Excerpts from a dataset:

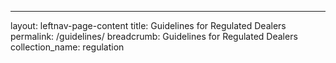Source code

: ---
layout: leftnav-page-content
title: Guidelines for Regulated Dealers
permalink: /guidelines/
breadcrumb: Guidelines for Regulated Dealers
collection_name: regulation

ACTIVITY —
Show the lines of the records above that mention "Regulated".

ANSWER SPACE —
title: Guidelines for Regulated Dealers
breadcrumb: Guidelines for Regulated Dealers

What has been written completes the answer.